Arguably the most enduring symbol of the games, the Olympic torch has also become an important instrument for expressing dissent.
Last week, the torch was lit at its traditional starting point of Olympia, Greece and transported to Beijing, marking the start of the relay that will see it travel to all five continents before returning return to China in time for the opening ceremonies on August 8th, according the official relay website.
It's also supposed to travel to Mt. Everest and the Tibetan capital of Lhasa sometime in June, raising fears of further violence and prompting calls to the IOC to have it bypass the area. "If you bring the Olympic torch through these Tibetan villages, you're basically inciting further violence and giving China another excuse to crack down," claims Tsering Lama, National Organizer for SFT.
In order to draw attention to what Tsering calls a "humanitarian crisis" in Tibet, clever SFT artists converted Beijing's torch relay logo into a graphic of a silhouetted police officer beating a protester.
Logos aside, the torch hand-off ceremony at the Acropolis in Athens was an embarrassing symbol for China, as three members of the international group Reporters Without Borders stormed the field with a banner depicting the Olympic rings as handcuffs.

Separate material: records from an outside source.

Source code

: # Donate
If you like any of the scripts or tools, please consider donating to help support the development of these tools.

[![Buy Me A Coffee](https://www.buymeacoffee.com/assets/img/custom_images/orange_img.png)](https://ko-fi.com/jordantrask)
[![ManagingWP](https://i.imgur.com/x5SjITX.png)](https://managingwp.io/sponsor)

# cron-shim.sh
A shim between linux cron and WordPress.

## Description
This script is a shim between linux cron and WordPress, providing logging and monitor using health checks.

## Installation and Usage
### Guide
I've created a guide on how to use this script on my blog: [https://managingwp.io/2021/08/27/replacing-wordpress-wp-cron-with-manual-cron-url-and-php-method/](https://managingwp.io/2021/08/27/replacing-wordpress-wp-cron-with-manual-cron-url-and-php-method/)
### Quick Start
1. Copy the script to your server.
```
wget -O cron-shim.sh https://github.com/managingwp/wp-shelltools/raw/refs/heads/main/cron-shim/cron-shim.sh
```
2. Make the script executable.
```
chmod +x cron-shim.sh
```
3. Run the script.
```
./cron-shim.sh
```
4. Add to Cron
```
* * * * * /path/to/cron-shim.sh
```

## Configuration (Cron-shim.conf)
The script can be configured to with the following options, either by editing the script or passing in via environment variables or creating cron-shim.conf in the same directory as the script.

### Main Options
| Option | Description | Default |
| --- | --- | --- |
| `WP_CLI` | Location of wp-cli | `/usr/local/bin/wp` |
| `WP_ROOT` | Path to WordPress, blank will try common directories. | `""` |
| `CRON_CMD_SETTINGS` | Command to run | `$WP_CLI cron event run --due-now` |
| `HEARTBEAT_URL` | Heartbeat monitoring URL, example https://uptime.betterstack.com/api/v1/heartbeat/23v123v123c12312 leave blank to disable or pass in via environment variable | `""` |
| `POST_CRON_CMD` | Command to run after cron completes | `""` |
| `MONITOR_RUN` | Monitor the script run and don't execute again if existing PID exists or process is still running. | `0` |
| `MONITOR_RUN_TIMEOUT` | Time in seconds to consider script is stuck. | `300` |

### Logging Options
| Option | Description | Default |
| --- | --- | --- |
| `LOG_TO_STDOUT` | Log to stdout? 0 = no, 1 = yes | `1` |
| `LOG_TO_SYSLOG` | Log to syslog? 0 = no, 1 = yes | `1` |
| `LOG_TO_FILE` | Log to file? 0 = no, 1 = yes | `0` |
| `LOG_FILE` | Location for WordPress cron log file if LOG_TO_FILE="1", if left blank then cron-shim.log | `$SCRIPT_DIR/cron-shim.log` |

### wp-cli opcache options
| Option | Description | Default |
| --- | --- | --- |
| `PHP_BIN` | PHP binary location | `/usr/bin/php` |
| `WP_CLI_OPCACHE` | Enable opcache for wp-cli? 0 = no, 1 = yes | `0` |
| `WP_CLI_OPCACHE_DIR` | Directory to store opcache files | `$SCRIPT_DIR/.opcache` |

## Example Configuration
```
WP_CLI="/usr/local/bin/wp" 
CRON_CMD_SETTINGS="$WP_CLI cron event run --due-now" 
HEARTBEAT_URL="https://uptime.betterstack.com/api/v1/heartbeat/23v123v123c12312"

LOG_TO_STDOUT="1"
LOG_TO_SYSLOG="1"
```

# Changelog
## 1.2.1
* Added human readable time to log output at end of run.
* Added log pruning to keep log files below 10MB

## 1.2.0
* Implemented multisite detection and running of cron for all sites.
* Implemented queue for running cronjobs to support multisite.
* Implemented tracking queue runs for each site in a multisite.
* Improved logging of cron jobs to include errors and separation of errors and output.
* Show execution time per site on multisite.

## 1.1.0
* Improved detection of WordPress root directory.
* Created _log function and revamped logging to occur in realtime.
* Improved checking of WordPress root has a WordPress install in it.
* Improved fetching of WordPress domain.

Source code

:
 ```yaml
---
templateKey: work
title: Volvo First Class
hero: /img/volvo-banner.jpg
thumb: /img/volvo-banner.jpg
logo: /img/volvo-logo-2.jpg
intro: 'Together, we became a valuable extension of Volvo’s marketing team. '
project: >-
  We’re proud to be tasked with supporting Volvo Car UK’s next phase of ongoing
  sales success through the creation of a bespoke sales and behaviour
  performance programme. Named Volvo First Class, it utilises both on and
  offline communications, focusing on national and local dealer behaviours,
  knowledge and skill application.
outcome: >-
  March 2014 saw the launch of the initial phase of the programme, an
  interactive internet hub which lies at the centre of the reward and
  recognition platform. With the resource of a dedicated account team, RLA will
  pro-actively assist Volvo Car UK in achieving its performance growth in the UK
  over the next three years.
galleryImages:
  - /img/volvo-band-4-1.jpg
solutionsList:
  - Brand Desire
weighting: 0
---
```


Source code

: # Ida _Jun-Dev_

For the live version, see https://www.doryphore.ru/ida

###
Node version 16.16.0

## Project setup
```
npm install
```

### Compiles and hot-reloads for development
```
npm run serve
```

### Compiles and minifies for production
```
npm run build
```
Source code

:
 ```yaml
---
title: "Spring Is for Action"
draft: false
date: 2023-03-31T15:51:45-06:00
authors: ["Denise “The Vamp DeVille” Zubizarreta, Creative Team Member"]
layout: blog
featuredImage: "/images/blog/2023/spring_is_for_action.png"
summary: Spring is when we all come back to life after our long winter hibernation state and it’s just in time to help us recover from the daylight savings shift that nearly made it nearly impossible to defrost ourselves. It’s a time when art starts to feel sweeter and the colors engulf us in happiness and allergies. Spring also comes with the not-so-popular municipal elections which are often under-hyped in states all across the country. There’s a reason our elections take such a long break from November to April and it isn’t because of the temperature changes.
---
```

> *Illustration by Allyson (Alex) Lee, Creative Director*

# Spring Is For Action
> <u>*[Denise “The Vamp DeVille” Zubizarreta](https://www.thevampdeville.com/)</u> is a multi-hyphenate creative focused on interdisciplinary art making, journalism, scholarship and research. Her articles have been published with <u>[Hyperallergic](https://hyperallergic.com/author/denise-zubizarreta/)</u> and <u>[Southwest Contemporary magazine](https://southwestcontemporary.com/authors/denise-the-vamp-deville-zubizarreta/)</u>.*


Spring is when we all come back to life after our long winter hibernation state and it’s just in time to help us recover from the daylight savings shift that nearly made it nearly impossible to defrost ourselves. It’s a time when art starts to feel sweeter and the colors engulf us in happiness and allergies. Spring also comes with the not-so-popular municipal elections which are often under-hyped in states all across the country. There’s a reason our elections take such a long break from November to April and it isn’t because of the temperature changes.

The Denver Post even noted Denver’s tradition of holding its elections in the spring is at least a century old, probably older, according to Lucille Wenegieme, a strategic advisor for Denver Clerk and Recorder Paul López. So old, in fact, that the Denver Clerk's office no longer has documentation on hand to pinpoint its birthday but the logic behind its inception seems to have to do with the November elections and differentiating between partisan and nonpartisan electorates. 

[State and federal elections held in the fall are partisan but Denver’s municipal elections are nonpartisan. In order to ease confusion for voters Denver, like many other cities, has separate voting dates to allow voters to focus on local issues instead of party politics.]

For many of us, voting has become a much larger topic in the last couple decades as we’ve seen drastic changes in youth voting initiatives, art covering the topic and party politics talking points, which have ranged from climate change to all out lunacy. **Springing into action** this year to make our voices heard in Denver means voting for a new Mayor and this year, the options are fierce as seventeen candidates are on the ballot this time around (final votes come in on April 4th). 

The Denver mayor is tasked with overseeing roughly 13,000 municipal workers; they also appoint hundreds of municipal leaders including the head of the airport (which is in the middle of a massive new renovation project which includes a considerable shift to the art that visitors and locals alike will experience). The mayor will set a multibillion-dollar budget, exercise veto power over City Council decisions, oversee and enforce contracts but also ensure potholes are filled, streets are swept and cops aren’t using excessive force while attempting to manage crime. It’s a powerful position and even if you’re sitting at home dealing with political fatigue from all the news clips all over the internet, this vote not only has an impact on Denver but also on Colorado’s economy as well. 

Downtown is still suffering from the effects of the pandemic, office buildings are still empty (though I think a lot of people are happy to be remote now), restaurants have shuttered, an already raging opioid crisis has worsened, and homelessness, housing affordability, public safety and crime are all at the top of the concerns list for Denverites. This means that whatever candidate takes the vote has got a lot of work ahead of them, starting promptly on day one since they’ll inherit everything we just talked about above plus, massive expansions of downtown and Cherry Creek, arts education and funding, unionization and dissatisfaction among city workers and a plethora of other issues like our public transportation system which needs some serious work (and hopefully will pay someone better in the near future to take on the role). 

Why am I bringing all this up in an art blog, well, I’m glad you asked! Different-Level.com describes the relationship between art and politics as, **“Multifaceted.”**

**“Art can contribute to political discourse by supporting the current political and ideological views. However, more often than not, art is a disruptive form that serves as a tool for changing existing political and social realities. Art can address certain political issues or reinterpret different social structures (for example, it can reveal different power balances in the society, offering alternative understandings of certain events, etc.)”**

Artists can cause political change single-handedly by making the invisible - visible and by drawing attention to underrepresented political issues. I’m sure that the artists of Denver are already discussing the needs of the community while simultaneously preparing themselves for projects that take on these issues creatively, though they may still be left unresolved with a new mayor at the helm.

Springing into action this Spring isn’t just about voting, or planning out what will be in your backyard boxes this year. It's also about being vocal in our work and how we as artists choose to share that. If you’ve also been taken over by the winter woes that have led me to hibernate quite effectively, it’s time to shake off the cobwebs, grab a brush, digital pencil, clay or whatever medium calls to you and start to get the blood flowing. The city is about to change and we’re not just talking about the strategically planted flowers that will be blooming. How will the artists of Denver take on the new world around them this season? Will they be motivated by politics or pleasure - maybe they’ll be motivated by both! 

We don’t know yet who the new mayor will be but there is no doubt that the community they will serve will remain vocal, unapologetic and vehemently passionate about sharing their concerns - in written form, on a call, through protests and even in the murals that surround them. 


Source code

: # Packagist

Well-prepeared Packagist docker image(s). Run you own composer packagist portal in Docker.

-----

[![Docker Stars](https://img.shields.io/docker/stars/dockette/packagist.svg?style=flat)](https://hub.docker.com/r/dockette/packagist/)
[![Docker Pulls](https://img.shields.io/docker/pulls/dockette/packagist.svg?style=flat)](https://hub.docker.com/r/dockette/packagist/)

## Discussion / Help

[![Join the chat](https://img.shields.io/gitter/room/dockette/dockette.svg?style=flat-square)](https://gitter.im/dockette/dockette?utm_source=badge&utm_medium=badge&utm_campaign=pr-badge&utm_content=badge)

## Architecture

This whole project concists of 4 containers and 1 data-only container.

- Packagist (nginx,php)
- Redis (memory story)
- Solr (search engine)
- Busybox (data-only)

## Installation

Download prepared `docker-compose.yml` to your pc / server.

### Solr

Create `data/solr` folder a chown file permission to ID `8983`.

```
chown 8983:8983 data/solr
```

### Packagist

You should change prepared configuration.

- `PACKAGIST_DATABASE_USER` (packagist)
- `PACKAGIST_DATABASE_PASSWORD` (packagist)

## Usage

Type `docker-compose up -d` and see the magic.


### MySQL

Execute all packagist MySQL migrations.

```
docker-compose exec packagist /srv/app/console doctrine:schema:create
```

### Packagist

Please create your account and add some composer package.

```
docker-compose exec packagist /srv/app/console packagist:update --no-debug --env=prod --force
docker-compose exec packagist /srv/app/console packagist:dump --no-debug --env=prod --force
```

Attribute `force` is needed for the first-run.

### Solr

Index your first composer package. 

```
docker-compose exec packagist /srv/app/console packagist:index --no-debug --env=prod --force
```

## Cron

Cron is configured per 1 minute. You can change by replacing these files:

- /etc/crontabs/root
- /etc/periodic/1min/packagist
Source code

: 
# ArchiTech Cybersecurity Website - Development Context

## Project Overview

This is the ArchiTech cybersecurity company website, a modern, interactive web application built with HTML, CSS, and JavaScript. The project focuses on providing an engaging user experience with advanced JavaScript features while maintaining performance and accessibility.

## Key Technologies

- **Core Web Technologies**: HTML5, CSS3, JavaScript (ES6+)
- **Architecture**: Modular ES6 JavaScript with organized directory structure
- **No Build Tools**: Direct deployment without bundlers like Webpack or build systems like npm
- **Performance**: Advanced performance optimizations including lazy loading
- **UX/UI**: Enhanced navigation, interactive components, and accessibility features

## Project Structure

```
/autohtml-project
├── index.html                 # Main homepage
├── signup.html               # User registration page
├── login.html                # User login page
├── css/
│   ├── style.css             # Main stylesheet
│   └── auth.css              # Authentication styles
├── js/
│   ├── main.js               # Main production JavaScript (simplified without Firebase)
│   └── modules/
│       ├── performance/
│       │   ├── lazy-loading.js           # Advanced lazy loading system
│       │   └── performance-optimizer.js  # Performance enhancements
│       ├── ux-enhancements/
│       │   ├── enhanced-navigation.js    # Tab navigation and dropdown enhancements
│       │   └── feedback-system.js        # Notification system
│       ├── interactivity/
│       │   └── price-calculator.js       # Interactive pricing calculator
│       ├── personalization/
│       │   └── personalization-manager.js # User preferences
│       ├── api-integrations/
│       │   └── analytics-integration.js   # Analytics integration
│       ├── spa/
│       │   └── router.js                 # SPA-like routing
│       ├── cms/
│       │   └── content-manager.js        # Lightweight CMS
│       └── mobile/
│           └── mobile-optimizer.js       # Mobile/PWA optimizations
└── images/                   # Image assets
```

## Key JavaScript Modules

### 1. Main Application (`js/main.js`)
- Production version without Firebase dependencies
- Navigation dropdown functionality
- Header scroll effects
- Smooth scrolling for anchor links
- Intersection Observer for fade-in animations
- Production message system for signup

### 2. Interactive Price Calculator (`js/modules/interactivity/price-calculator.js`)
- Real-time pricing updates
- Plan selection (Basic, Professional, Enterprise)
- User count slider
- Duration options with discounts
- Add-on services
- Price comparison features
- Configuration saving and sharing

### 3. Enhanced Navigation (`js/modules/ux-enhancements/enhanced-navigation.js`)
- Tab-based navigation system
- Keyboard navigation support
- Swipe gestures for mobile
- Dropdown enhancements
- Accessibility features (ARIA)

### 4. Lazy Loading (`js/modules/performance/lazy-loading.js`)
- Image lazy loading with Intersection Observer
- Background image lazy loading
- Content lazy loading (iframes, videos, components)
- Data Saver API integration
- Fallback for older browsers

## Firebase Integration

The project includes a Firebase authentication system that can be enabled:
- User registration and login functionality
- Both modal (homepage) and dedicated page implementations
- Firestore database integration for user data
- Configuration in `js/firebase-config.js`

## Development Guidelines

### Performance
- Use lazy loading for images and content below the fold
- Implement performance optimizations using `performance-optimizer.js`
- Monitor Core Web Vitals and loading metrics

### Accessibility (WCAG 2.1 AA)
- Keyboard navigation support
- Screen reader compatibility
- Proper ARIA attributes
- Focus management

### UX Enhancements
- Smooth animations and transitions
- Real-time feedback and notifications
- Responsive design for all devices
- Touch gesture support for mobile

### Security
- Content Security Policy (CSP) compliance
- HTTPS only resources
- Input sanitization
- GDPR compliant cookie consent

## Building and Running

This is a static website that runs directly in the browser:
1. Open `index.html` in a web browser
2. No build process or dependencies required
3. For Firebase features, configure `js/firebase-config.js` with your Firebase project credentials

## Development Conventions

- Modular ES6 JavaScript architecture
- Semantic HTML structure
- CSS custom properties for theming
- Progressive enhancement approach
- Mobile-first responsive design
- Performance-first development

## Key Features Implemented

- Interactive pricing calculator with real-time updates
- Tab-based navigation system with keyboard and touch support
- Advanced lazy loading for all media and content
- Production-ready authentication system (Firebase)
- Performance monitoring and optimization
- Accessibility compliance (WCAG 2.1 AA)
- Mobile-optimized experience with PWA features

Three members of the group, including Secretary-General Robert Ménard, were arrested by Greek authorities and are currently out on bail.
World leaders decried the interruption of what was supposed to be a sporting ceremony, by supporters insisted the move had greater purpose. "The Olympic flame may be sacred but human rights are even more so," Reporters Without Borders stated in a press release following the arrests.
"We could not let the Chinese government take the Olympic flame, a symbol of peace, without denouncing the dramatic human rights situation in China with less than five months to go to the start of the Olympic games."
The organization, which has national offices in Austria, Belgium, Canada, France, Germany, Italy, Spain, Sweden and Switzerland, says it was protesting the imprisonment of Chinese cyber-dissidents and the continuing ban on reporting inside Tibet.
Even the market-oriented Olympic mascots haven't escaped controversy. At a faux news conference this week, SFT announced that one the five mascots of the Beijing Oympics, an endangered Tibetan antelope named Yingying, had "defected" in response to China's development in the region, which environmentalist claim is degrading the antelope's habitat atop the Tibetan plateau.
"I've defected from the Olympic team because I can no longer stand being used as a puppet to cover up China's destruction of my homeland," the cartoon character said in a press release sent out by SFT.
Instead, the yellow critter has apparently changed her name to Yingsel and now operates a blog, part of her efforts to "use the Olympics to turn the tables on China."